> _What is needed_:
Reproduce, from the lines below, exactly the stretch that begins at the line containing "# Bootstrap Django" and ends at the line containing "## Features", both included.

■ ■ ■ ■

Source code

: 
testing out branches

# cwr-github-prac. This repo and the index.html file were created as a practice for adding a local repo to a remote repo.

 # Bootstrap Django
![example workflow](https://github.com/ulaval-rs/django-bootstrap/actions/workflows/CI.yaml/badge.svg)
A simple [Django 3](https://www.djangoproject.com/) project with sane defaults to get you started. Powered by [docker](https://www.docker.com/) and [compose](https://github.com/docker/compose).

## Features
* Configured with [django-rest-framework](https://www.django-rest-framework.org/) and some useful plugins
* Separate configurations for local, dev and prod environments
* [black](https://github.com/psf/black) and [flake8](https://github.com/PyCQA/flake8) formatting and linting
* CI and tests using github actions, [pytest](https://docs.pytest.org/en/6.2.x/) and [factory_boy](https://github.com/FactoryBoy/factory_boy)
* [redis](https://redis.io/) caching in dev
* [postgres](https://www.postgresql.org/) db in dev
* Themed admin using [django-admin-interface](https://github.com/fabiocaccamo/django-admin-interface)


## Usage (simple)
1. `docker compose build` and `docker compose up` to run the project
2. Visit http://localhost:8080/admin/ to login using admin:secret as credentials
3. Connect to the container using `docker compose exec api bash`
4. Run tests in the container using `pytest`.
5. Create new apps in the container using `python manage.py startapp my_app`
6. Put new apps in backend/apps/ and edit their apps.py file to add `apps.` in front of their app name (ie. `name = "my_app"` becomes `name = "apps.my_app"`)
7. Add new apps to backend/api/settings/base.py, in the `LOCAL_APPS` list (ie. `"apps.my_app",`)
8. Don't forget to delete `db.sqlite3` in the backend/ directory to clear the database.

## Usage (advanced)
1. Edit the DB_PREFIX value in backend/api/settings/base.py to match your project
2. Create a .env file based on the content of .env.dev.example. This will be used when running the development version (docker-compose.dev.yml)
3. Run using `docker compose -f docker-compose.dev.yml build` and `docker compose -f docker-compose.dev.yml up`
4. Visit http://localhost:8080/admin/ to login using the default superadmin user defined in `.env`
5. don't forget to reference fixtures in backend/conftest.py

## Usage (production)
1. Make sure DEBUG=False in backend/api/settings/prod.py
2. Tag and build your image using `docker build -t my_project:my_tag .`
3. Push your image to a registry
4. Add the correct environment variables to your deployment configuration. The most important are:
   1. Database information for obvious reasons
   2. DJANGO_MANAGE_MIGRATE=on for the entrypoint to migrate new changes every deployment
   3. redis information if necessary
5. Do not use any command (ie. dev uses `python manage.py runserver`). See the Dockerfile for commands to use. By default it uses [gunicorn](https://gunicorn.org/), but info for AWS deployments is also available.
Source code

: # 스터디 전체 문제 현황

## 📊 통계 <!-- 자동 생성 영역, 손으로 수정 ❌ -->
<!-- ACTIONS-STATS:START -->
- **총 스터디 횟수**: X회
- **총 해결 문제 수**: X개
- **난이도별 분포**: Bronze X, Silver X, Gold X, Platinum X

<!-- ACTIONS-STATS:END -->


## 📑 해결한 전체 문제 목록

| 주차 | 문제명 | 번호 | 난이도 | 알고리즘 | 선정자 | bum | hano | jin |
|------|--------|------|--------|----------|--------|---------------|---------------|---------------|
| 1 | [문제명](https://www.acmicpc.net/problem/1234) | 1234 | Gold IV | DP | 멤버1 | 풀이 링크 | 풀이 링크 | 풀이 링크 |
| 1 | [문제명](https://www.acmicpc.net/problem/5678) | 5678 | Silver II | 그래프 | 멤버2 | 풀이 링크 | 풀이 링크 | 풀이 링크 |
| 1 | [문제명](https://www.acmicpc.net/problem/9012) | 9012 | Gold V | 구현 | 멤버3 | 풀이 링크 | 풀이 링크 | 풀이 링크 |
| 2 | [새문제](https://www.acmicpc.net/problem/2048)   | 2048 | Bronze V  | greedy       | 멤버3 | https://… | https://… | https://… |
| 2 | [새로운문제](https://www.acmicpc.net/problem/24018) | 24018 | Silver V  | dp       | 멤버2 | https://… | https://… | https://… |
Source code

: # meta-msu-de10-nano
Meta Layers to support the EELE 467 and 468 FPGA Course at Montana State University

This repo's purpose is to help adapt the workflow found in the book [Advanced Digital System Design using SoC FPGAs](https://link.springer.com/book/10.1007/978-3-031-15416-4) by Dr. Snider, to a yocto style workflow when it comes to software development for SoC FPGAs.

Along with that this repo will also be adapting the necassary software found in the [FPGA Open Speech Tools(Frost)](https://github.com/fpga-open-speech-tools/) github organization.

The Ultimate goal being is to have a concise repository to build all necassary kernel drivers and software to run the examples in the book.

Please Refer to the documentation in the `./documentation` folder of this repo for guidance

■ ■ ■ ■

> _Exercise solution_:
 # Bootstrap Django
![example workflow](https://github.com/ulaval-rs/django-bootstrap/actions/workflows/CI.yaml/badge.svg)
A simple [Django 3](https://www.djangoproject.com/) project with sane defaults to get you started. Powered by [docker](https://www.docker.com/) and [compose](https://github.com/docker/compose).

## Features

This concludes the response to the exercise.